About this exercise
In the records below, count every line containing "includegraphics". Reply with the number only.

---------- Extracted entries

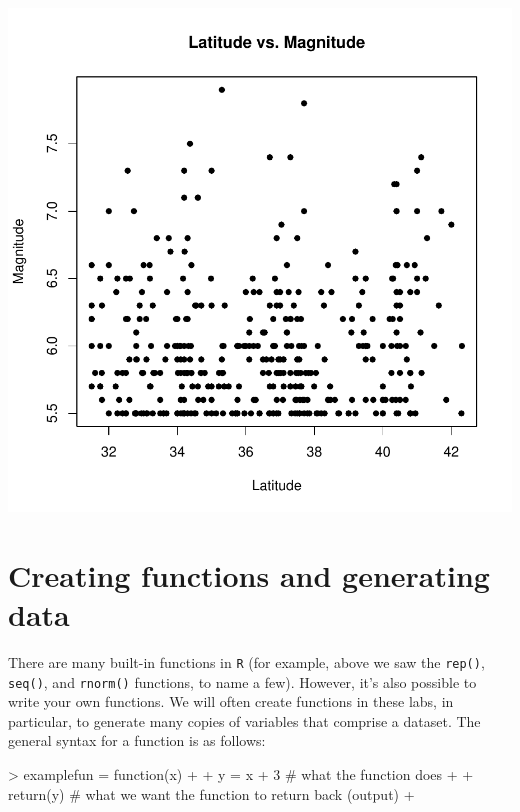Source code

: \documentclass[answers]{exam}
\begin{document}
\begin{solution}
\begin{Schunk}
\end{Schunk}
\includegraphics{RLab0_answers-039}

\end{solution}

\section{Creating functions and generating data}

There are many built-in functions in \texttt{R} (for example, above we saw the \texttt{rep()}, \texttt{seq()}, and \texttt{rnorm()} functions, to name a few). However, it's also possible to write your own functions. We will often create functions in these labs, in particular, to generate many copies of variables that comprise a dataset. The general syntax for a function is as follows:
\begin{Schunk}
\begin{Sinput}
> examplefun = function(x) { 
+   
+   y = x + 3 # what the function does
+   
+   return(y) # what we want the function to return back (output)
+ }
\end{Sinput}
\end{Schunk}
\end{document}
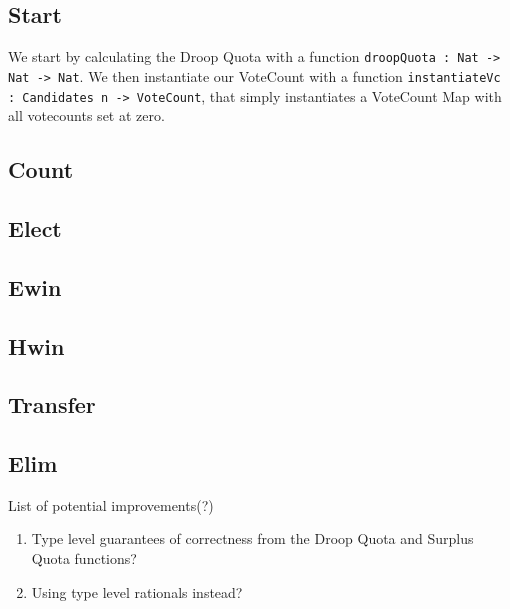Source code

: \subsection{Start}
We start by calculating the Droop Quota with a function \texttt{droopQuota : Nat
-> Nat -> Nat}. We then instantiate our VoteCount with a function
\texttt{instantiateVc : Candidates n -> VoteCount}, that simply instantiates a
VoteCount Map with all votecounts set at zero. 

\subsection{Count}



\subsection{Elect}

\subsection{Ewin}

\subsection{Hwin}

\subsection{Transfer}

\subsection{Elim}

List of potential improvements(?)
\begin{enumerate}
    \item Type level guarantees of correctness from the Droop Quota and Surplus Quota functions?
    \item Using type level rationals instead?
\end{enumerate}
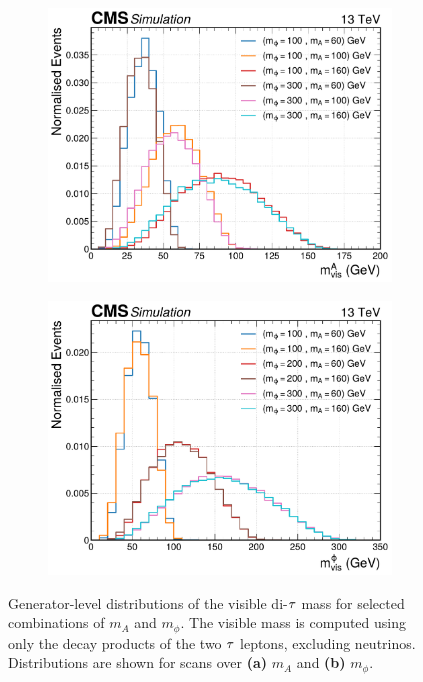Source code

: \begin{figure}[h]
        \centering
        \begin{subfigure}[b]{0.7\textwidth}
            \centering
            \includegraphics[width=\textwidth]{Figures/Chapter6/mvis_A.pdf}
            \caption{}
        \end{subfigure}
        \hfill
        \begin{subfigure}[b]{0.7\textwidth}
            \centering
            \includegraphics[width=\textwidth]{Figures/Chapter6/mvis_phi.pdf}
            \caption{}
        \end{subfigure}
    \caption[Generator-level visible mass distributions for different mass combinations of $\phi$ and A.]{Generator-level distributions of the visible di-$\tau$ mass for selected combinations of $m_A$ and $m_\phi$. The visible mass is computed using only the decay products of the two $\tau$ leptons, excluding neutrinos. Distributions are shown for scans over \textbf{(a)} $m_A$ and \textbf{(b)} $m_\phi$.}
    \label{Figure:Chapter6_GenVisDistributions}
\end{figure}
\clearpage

--------------------

Answer section
3